Prompt => Of the lines listed below, return exactly those that run from the line containing "4. How to launch" through the line containing "#### Course Details", both included.

Information given =>

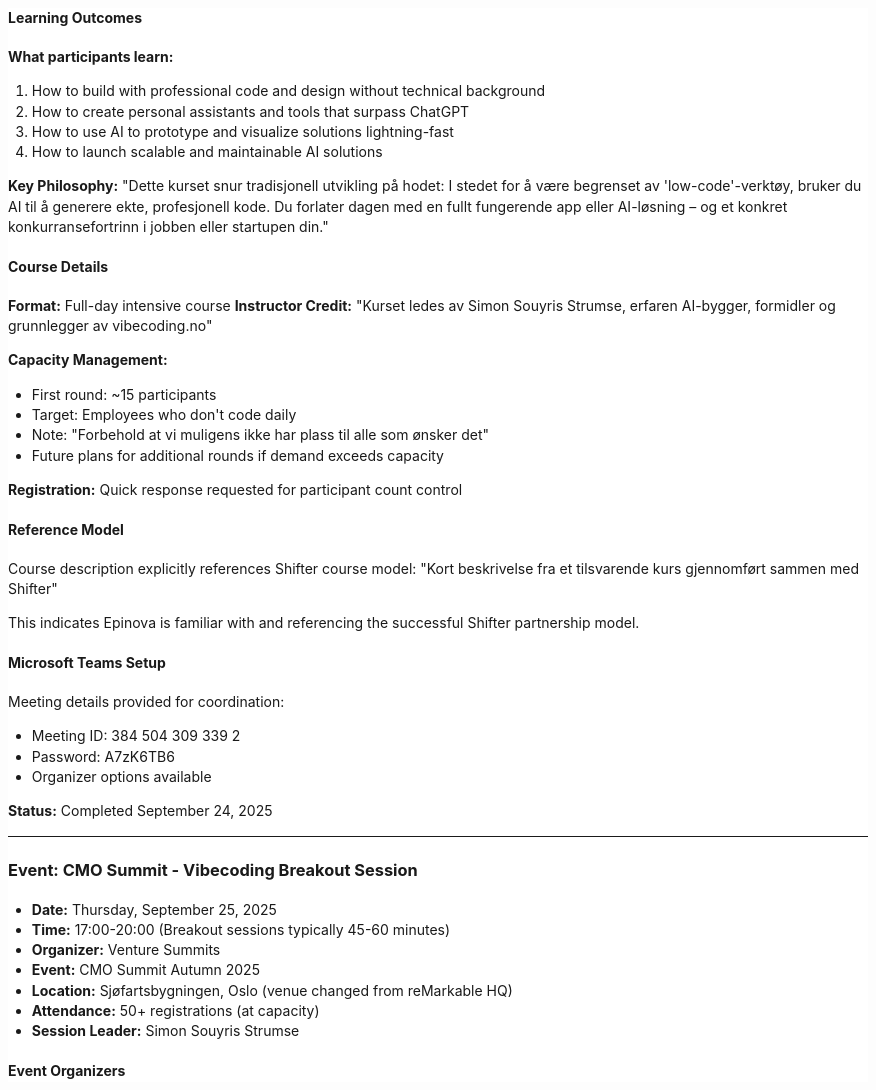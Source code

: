 #### Learning Outcomes

**What participants learn:**
1. How to build with professional code and design without technical background
2. How to create personal assistants and tools that surpass ChatGPT
3. How to use AI to prototype and visualize solutions lightning-fast
4. How to launch scalable and maintainable AI solutions

**Key Philosophy:**
"Dette kurset snur tradisjonell utvikling på hodet: I stedet for å være begrenset av 'low-code'-verktøy, bruker du AI til å generere ekte, profesjonell kode. Du forlater dagen med en fullt fungerende app eller AI-løsning – og et konkret konkurransefortrinn i jobben eller startupen din."

#### Course Details

**Format:** Full-day intensive course
**Instructor Credit:** "Kurset ledes av Simon Souyris Strumse, erfaren AI-bygger, formidler og grunnlegger av vibecoding.no"

**Capacity Management:**
- First round: ~15 participants
- Target: Employees who don't code daily
- Note: "Forbehold at vi muligens ikke har plass til alle som ønsker det"
- Future plans for additional rounds if demand exceeds capacity

**Registration:** Quick response requested for participant count control

#### Reference Model

Course description explicitly references Shifter course model:
"Kort beskrivelse fra et tilsvarende kurs gjennomført sammen med Shifter"

This indicates Epinova is familiar with and referencing the successful Shifter partnership model.

#### Microsoft Teams Setup

Meeting details provided for coordination:
- Meeting ID: 384 504 309 339 2
- Password: A7zK6TB6
- Organizer options available

**Status:** Completed September 24, 2025

---

### Event: CMO Summit - Vibecoding Breakout Session
- **Date:** Thursday, September 25, 2025
- **Time:** 17:00-20:00 (Breakout sessions typically 45-60 minutes)
- **Organizer:** Venture Summits
- **Event:** CMO Summit Autumn 2025
- **Location:** Sjøfartsbygningen, Oslo (venue changed from reMarkable HQ)
- **Attendance:** 50+ registrations (at capacity)
- **Session Leader:** Simon Souyris Strumse

#### Event Organizers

Task solution =>
4. How to launch scalable and maintainable AI solutions

**Key Philosophy:**
"Dette kurset snur tradisjonell utvikling på hodet: I stedet for å være begrenset av 'low-code'-verktøy, bruker du AI til å generere ekte, profesjonell kode. Du forlater dagen med en fullt fungerende app eller AI-løsning – og et konkret konkurransefortrinn i jobben eller startupen din."

#### Course Details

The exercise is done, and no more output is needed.